Secondo il Comitato Olimpico della Namibia, alle due ragazze è stato riscontrato "un livello naturale di testosterone alto" dopo che si sono sottoposte a test specifici per atleti con differenze di sviluppo sessuale. Mboma e Masilingi hanno una condizione che si chiama iperandrogenismo, ovvero appunto una eccessiva produzione di ormoni sessuali maschili da parte delle ghiandole endocrine: è la stessa situazione in cui versa la campionessa sudafricana Caster Semenya – due volte medaglia d'oro olimpica negli 800 a Londra e Rio – a sua volta fermata nel 2019, dopo l'introduzione del nuovo regolamento. La Federazione internazionale adesso impone che le atlete che superino il limite di 5 nanomoli di testosterone per litro di sangue debbano sottoporsi ad un trattamento farmacologico per abbassarlo e rientrare nei parametri, se vogliono partecipare alle competizioni sulle distanze che vanno dai 400 metri al miglio.

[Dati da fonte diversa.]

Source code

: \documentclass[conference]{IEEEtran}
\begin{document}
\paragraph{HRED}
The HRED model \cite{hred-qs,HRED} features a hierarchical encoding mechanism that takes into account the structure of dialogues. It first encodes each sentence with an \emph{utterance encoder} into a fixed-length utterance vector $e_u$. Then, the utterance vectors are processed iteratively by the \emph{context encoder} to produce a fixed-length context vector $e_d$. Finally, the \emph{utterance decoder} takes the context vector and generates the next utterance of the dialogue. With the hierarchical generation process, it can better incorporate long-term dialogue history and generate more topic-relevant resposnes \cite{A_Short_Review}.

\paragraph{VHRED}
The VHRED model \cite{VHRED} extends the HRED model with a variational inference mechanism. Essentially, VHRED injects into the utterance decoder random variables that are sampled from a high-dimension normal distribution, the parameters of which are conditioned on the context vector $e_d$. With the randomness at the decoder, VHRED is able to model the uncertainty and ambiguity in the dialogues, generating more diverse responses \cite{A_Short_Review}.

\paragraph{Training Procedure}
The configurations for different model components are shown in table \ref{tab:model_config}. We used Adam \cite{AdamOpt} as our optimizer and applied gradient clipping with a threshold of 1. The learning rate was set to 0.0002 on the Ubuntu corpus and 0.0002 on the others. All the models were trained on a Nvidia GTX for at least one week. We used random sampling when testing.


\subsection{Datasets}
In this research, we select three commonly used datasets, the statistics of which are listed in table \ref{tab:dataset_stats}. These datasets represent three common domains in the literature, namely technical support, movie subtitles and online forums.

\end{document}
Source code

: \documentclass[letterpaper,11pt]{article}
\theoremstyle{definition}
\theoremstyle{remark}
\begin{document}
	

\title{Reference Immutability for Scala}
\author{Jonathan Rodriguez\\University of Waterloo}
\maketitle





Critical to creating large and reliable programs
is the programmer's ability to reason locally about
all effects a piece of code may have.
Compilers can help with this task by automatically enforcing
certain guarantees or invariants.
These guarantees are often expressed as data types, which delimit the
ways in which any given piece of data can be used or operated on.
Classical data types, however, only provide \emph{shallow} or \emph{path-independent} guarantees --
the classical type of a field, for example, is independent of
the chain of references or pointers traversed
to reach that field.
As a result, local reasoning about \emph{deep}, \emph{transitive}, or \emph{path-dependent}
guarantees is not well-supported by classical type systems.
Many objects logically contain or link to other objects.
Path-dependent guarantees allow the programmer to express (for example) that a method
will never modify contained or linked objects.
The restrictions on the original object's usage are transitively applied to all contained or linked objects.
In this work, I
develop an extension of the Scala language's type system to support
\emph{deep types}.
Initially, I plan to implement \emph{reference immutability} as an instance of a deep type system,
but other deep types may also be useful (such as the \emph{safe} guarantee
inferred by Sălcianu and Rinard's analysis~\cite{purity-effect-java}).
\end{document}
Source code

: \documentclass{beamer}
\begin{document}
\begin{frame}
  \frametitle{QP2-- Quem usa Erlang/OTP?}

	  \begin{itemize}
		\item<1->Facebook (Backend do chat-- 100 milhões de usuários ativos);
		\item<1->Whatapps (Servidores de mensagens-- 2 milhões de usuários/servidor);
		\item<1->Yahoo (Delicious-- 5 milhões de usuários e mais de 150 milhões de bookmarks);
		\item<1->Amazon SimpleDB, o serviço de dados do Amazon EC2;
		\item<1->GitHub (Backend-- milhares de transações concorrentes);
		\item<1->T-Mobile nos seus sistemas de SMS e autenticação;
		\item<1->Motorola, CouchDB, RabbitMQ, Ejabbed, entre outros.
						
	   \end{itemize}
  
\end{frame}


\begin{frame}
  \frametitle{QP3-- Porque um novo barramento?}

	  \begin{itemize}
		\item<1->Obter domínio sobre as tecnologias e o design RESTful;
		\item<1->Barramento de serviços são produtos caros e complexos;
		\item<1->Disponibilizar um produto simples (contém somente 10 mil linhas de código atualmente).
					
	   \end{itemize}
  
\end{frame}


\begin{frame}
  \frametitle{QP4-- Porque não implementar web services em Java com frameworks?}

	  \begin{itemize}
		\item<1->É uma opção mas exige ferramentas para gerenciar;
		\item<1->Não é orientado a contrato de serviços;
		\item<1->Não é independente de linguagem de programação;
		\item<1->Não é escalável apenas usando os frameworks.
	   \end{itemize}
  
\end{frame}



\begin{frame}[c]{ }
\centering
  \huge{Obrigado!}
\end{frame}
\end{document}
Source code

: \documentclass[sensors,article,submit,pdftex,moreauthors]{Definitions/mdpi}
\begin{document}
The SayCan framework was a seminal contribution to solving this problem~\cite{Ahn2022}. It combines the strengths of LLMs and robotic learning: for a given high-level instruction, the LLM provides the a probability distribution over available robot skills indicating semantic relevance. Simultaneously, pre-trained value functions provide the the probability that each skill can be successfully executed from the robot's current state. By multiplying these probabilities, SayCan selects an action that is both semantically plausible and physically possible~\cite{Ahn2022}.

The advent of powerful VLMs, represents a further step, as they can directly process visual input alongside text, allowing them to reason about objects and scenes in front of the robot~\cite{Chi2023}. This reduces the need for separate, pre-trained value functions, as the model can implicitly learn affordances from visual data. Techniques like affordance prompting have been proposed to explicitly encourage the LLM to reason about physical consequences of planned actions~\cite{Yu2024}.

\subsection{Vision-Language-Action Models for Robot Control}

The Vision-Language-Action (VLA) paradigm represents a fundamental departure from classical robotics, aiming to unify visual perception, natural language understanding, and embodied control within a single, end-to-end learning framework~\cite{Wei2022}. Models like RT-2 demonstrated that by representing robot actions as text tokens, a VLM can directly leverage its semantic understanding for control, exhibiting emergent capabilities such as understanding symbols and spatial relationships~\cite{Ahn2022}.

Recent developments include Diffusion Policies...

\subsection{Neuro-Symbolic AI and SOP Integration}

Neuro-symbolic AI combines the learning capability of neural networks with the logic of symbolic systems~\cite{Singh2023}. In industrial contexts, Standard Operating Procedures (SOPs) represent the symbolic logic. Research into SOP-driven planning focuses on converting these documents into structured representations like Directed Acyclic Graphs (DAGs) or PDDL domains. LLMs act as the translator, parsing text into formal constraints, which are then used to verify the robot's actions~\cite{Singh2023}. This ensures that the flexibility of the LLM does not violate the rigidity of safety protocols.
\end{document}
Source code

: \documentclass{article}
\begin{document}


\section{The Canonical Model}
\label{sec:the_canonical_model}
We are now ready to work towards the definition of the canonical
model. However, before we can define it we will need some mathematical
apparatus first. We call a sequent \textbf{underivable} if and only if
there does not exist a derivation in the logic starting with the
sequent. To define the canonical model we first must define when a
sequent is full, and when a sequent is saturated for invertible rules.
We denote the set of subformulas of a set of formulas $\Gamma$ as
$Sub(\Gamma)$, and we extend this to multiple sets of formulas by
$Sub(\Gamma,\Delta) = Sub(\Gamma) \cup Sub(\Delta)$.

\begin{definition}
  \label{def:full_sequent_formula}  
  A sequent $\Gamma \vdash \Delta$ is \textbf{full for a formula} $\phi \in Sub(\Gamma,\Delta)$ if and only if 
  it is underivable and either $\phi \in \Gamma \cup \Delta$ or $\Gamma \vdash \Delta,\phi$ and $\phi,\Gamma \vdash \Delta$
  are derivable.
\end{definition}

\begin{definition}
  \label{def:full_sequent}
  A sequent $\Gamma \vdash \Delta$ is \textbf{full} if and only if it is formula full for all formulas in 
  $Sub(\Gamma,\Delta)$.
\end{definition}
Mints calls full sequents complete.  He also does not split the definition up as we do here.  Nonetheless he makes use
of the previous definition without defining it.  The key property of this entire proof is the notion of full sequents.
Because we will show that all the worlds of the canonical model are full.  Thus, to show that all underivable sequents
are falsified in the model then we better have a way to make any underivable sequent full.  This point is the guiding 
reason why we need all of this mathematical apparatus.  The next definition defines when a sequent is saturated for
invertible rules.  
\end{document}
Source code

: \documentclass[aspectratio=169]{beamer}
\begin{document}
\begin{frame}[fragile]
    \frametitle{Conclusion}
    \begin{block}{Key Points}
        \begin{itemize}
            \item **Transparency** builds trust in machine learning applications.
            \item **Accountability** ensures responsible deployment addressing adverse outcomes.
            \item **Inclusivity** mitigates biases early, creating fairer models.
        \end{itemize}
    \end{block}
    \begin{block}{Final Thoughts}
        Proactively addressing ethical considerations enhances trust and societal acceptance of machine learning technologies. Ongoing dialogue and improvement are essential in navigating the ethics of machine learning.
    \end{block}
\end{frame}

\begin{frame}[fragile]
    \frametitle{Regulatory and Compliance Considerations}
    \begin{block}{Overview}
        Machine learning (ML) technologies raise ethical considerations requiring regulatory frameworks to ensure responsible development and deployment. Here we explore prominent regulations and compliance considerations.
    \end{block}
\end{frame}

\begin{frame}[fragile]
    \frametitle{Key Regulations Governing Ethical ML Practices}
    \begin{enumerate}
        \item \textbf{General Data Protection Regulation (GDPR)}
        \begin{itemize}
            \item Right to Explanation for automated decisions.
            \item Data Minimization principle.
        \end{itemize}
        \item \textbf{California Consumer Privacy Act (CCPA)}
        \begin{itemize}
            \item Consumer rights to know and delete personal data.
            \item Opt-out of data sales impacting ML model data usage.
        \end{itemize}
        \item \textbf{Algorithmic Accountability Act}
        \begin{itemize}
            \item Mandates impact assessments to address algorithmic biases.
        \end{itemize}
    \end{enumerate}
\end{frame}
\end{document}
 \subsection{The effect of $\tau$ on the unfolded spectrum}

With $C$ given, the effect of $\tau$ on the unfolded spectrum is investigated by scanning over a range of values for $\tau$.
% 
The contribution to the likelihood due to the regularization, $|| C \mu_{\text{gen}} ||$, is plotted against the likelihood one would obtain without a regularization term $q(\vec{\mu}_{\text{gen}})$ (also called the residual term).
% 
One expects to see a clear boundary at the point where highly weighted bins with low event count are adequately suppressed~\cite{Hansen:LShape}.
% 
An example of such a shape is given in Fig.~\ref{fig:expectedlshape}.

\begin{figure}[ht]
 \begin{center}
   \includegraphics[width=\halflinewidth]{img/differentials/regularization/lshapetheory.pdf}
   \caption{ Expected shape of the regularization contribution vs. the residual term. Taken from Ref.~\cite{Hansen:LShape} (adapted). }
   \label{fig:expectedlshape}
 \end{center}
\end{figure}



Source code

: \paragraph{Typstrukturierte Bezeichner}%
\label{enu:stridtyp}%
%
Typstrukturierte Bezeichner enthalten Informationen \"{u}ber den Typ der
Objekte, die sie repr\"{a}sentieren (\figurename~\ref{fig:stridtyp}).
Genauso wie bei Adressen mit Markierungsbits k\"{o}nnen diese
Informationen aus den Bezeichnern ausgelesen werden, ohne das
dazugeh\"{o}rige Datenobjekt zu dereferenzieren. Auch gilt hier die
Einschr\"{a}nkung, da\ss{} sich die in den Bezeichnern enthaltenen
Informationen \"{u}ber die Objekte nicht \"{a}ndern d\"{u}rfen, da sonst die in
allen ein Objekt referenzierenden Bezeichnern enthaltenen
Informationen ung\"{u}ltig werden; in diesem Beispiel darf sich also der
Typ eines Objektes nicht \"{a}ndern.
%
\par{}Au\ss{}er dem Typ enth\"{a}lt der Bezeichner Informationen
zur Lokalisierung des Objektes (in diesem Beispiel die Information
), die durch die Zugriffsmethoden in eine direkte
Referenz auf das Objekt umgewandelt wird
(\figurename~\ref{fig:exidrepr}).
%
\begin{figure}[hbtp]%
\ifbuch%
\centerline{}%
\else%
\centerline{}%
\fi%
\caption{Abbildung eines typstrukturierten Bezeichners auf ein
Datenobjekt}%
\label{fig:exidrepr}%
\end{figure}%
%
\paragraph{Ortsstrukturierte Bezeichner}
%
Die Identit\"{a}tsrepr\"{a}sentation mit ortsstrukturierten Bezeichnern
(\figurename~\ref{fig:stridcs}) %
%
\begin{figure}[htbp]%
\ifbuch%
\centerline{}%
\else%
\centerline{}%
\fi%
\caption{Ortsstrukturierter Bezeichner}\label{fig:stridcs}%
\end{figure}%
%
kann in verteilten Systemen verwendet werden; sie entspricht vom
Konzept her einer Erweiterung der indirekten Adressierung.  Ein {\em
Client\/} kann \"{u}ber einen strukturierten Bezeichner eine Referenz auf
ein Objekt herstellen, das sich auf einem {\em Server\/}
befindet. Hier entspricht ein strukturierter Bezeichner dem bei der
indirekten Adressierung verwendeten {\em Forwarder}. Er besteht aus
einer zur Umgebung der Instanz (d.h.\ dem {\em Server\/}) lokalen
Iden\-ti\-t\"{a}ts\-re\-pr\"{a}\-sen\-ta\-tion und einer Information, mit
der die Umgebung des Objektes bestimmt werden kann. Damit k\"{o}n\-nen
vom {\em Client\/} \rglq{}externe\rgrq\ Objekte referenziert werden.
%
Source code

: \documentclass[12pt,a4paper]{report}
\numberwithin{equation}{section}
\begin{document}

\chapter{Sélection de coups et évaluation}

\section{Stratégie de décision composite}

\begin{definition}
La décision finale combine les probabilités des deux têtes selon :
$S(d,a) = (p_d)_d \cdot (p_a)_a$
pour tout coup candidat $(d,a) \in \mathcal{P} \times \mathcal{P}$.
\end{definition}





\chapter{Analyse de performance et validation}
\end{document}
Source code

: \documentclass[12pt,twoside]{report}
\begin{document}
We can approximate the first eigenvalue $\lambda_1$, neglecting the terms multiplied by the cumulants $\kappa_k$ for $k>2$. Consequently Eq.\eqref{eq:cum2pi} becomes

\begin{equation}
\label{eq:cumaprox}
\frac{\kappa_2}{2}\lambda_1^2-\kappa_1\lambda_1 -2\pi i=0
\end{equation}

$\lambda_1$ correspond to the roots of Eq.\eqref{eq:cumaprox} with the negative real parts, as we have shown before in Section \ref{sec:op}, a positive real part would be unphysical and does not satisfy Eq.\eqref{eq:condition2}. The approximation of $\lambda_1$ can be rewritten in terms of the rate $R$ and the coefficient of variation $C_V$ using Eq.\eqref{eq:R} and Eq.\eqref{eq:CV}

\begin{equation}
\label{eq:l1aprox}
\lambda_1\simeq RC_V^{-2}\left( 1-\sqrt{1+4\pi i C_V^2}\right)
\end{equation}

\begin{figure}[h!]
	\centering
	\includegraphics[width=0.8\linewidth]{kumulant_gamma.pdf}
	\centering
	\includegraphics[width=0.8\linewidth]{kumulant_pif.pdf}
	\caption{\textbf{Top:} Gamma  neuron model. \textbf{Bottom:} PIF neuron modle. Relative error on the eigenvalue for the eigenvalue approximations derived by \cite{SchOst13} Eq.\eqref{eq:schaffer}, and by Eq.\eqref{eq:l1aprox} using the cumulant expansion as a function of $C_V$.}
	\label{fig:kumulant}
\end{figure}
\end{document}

Queste atlete non possono dunque iscriversi a 400, 800, 1500 metri e miglio. Christine Mboma ha ripiegato allora – si fa per dire – sui 200 metri, dove ha piazzato un'altra prestazione pazzesca sulla pista dello Stadio Olimpico di Tokyo: medaglia d'argento col tempo di 21"81 – record mondiale Under 20 – dietro la giamaicana Elaine Thompson, sopravanzando di 6 centesimi la statunitense Thomas. Una grande gioia per la 18enne namibiana, offuscata dalle parole rivoltele dopo la corsa dall'ex velocista polacco Marcin Urbas, che ci è andato giù durissimo: "Vorrei chiedere alla Mboma un test approfondito per essere sicuri che sia una donna. Il suo vantaggio di testosterone sulle altre partecipanti è visibile ad occhio nudo. Nella corporatura, nel modo di muoversi, nella tecnica, è schiacciante anche in velocità e resistenza. Ha i parametri di un ragazzo di 18 anni, a quell'età il mio personale era di 22"01, guardate il suo tempo a Tokyo".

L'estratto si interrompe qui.